The vast majority choose the positive way, the way through the world, making use of all the bondages themselves to break those very bondages. This is also a kind of giving up; only it is done slowly and gradually, by knowing things, enjoying things and thus obtaining experience, and knowing the nature of things until the mind lets them all go at last and becomes unattached.
The former way of obtaining non-attachment is by reasoning, and the latter way is through work and experience. The first is the path of Jñāna Yoga, the second is that of Karma Yoga.
Class on Karma Yoga. New York, January 10, 1896. Complete Works, 1.97.
A current rushing down of its own nature falls into a hollow and makes a whirlpool and, after running a little in that whirlpool, it emerges again in the form of the free current to go on unchecked. Each human life is like that current. It gets into the whirl, gets involved in this world of space, time and causation, whirls round a little, crying out, "my father, my brother, my name, my fame," and so on, and at last emerges out of it and regains its original freedom. The whole universe is doing that.
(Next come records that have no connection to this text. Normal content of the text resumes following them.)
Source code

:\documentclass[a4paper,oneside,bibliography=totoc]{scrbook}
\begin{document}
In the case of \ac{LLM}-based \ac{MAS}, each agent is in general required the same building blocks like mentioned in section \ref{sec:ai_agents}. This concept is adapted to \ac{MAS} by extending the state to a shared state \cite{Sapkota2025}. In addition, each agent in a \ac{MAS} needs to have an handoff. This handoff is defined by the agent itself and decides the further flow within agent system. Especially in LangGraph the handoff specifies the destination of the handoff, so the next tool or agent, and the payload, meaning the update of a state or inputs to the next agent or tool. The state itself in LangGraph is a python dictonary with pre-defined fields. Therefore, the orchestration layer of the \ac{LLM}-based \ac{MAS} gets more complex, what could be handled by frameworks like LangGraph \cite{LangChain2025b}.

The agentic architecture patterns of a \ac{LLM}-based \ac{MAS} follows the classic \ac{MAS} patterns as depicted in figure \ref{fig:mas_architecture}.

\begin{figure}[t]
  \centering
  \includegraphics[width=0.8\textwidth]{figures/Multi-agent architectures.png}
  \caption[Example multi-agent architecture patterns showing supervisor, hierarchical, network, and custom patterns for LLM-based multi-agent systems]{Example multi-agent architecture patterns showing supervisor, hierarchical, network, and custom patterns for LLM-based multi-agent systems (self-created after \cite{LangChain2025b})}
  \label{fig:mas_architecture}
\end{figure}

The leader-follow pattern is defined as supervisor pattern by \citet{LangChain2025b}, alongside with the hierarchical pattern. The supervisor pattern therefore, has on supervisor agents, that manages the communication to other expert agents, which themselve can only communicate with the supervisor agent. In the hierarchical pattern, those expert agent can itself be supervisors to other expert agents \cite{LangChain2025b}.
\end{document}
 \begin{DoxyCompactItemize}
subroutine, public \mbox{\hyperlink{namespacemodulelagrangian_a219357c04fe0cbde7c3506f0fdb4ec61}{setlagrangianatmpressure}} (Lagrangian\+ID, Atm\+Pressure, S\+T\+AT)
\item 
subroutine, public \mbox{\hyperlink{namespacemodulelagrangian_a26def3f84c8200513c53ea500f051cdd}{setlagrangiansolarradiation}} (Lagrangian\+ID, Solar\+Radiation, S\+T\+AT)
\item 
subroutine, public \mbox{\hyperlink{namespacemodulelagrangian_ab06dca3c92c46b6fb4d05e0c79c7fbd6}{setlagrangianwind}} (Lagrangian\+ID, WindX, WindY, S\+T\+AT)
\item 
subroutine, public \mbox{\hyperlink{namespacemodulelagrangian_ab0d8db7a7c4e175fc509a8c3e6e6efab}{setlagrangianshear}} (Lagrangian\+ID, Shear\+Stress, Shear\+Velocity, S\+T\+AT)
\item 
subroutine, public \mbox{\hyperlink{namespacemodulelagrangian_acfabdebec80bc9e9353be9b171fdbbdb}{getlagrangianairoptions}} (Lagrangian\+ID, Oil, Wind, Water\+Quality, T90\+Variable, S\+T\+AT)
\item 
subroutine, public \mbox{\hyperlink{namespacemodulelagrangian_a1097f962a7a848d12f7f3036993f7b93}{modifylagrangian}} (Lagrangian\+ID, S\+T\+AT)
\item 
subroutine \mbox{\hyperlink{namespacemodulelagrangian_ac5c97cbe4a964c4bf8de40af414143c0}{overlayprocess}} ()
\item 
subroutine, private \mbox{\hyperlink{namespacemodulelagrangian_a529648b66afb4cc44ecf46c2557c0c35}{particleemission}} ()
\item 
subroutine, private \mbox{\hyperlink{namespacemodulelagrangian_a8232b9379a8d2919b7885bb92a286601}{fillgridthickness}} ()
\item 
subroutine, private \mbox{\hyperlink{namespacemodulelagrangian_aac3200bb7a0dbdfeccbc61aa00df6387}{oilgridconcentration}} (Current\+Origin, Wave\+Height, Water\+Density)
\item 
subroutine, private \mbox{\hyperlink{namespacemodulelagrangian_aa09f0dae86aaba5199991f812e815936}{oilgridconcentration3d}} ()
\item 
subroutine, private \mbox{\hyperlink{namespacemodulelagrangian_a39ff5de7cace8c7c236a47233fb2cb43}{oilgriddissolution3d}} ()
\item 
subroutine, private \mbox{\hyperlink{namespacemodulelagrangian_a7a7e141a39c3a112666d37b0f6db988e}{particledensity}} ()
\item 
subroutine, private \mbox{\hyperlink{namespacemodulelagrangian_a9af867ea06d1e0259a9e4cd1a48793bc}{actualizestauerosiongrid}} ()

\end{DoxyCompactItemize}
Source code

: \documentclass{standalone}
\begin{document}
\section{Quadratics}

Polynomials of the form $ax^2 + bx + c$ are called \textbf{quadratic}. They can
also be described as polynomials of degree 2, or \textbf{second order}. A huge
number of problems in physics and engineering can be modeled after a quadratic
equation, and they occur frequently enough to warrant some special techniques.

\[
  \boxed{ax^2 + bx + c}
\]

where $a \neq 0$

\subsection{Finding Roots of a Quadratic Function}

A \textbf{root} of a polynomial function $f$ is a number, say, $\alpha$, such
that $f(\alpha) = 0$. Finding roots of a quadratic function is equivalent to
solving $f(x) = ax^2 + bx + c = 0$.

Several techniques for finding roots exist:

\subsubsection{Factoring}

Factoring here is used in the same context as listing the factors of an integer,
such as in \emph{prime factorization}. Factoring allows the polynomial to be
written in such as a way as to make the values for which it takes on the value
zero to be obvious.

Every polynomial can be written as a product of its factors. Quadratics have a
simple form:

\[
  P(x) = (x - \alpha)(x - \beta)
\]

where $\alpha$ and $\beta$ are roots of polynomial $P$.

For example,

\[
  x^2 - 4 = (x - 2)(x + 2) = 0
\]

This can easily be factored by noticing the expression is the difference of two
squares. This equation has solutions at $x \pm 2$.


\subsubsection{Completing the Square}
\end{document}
Whether we know it or not, whether we are conscious or unconscious of it, we are all working to get out of the dream of the world. Our experience in the world is to enable us to get out of its whirlpool.
Class on Karma Yoga. New York, January 10, 1896. Complete Works, 1.98-99.
What is karma yoga? It is the knowledge of the secret of work. We see that the whole universe is working. ... Instead of being knocked about in this universe, and after long delay and thrashing, getting to know things as they are, we learn from karma yoga the secret of work, the method of work, the organizing power of work.
Class on Karma Yoga. New York, January 10, 1896. Complete Works, 1.99.